§ Task statement
In the entries below, find every line with "CompactItemize" and copy it.

Records for processing: Begin

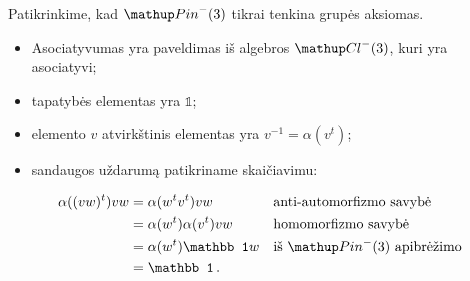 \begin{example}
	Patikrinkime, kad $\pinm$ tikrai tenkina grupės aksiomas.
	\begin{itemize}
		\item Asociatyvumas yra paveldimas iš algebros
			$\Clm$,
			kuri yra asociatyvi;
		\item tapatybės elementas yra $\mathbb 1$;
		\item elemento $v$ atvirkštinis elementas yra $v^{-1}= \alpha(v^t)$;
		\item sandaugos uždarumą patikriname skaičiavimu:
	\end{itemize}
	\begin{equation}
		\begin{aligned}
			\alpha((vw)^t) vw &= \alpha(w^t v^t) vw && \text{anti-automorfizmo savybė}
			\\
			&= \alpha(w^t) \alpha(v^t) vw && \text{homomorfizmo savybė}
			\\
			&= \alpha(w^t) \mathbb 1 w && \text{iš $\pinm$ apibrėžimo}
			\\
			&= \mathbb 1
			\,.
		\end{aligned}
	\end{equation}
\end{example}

Records for processing: End
Records for processing: Begin

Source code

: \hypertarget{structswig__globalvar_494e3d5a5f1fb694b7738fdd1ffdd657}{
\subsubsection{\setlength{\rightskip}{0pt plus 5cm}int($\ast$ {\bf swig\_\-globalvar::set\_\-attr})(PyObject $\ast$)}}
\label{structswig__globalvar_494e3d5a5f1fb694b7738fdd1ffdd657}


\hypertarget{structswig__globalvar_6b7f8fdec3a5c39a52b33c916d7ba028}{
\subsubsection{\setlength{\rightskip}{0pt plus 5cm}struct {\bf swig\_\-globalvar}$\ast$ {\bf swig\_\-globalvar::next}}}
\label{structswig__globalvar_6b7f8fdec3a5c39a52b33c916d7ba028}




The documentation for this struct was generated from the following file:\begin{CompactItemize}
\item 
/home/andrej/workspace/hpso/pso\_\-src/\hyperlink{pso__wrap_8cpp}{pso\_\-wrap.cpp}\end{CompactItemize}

Records for processing: End
Records for processing: Begin

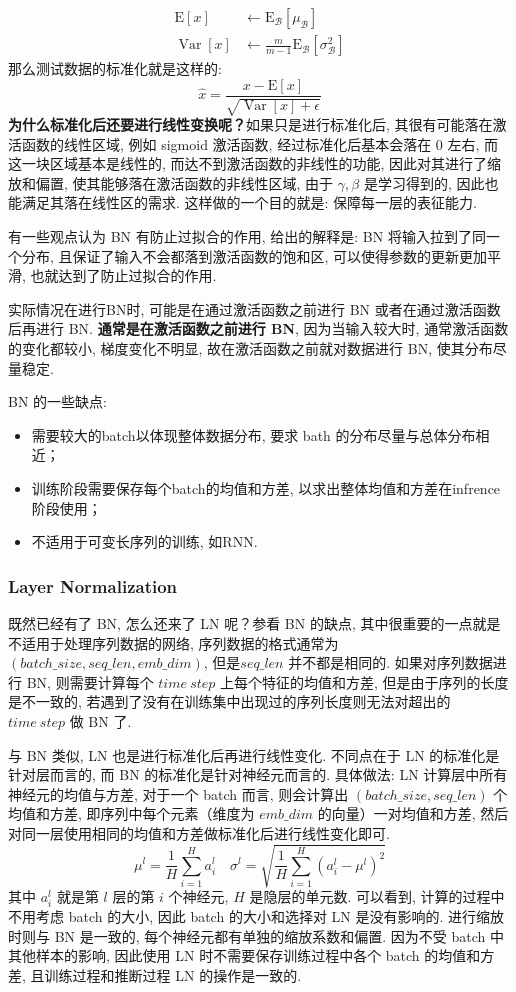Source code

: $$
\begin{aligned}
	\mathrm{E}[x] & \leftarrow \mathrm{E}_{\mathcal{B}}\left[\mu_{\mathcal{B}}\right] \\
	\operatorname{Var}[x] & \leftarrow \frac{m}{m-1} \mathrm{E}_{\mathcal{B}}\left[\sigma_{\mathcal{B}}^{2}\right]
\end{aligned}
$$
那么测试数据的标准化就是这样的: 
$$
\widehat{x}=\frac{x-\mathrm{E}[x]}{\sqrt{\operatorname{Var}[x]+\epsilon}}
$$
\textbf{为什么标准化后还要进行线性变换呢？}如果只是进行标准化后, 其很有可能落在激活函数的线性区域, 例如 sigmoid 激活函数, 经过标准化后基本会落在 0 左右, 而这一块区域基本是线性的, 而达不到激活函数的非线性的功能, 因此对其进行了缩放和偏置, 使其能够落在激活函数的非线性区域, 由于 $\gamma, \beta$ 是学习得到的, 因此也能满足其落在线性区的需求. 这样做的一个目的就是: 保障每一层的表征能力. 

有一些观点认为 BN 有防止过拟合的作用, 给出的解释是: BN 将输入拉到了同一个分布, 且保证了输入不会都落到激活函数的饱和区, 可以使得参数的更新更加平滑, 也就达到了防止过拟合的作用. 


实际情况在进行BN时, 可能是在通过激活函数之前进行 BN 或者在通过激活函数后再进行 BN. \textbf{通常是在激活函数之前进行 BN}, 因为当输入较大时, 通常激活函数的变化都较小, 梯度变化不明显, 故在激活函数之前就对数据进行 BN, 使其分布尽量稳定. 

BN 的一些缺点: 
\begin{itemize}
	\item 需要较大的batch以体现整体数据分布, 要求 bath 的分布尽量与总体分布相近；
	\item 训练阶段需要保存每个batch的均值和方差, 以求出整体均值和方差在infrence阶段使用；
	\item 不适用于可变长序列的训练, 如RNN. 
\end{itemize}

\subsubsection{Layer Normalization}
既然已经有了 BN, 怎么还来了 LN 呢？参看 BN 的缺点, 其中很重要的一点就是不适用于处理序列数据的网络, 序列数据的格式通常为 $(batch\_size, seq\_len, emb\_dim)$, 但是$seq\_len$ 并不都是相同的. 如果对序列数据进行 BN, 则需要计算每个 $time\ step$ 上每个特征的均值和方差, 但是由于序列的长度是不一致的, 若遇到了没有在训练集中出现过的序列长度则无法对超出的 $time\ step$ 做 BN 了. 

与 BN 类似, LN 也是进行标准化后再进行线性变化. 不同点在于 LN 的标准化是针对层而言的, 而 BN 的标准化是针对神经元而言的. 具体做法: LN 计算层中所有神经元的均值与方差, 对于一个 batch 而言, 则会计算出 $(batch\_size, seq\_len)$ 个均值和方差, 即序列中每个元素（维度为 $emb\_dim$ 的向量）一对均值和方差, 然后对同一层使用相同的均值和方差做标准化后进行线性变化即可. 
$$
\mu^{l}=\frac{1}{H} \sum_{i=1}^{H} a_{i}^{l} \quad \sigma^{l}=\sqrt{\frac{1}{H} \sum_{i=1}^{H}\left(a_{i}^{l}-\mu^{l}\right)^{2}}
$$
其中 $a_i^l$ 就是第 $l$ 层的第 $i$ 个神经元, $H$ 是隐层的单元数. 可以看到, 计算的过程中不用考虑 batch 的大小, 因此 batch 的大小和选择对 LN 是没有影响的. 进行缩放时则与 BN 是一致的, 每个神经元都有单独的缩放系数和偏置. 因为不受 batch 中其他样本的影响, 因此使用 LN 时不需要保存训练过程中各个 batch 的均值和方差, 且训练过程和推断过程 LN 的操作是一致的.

Records for processing: End

§ Exercise answer
The documentation for this struct was generated from the following file:\begin{CompactItemize}
/home/andrej/workspace/hpso/pso\_\-src/\hyperlink{pso__wrap_8cpp}{pso\_\-wrap.cpp}\end{CompactItemize}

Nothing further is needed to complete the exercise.